To do:
No pictures are to be included when the entries below are reproduced exactly.

Entries shown:
------
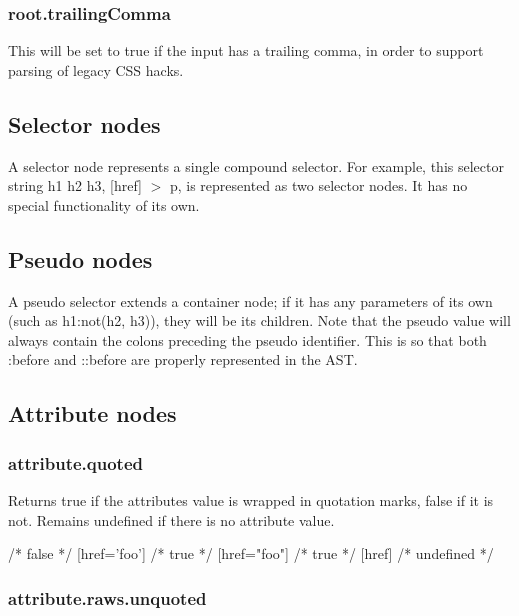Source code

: \subsubsection*{{\ttfamily root.\+trailing\+Comma}}

This will be set to {\ttfamily true} if the input has a trailing comma, in order to support parsing of legacy C\+SS hacks.

\subsection*{Selector nodes}

A selector node represents a single compound selector. For example, this selector string {\ttfamily h1 h2 h3, \mbox{[}href\mbox{]} $>$ p}, is represented as two selector nodes. It has no special functionality of its own.

\subsection*{Pseudo nodes}

A pseudo selector extends a container node; if it has any parameters of its own (such as {\ttfamily h1\+:not(h2, h3)}), they will be its children. Note that the pseudo {\ttfamily value} will always contain the colons preceding the pseudo identifier. This is so that both {\ttfamily \+:before} and {\ttfamily \+::before} are properly represented in the A\+ST.

\subsection*{Attribute nodes}

\subsubsection*{{\ttfamily attribute.\+quoted}}

Returns {\ttfamily true} if the attribute\textquotesingle{}s value is wrapped in quotation marks, false if it is not. Remains {\ttfamily undefined} if there is no attribute value.


\begin{DoxyCode}
[href=foo] /* false */
[href='foo'] /* true */
[href="foo"] /* true */
[href] /* undefined */
\end{DoxyCode}


\subsubsection*{{\ttfamily attribute.\+raws.\+unquoted}}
------
Answer to the problem:
Source code

: \subsubsection*{{\ttfamily root.\+trailing\+Comma}}

This will be set to {\ttfamily true} if the input has a trailing comma, in order to support parsing of legacy C\+SS hacks.

\subsection*{Selector nodes}

A selector node represents a single compound selector. For example, this selector string {\ttfamily h1 h2 h3, \mbox{[}href\mbox{]} $>$ p}, is represented as two selector nodes. It has no special functionality of its own.

\subsection*{Pseudo nodes}

A pseudo selector extends a container node; if it has any parameters of its own (such as {\ttfamily h1\+:not(h2, h3)}), they will be its children. Note that the pseudo {\ttfamily value} will always contain the colons preceding the pseudo identifier. This is so that both {\ttfamily \+:before} and {\ttfamily \+::before} are properly represented in the A\+ST.

\subsection*{Attribute nodes}

\subsubsection*{{\ttfamily attribute.\+quoted}}

Returns {\ttfamily true} if the attribute\textquotesingle{}s value is wrapped in quotation marks, false if it is not. Remains {\ttfamily undefined} if there is no attribute value.


\begin{DoxyCode}
[href=foo] /* false */
[href='foo'] /* true */
[href="foo"] /* true */
[href] /* undefined */
\end{DoxyCode}


\subsubsection*{{\ttfamily attribute.\+raws.\+unquoted}}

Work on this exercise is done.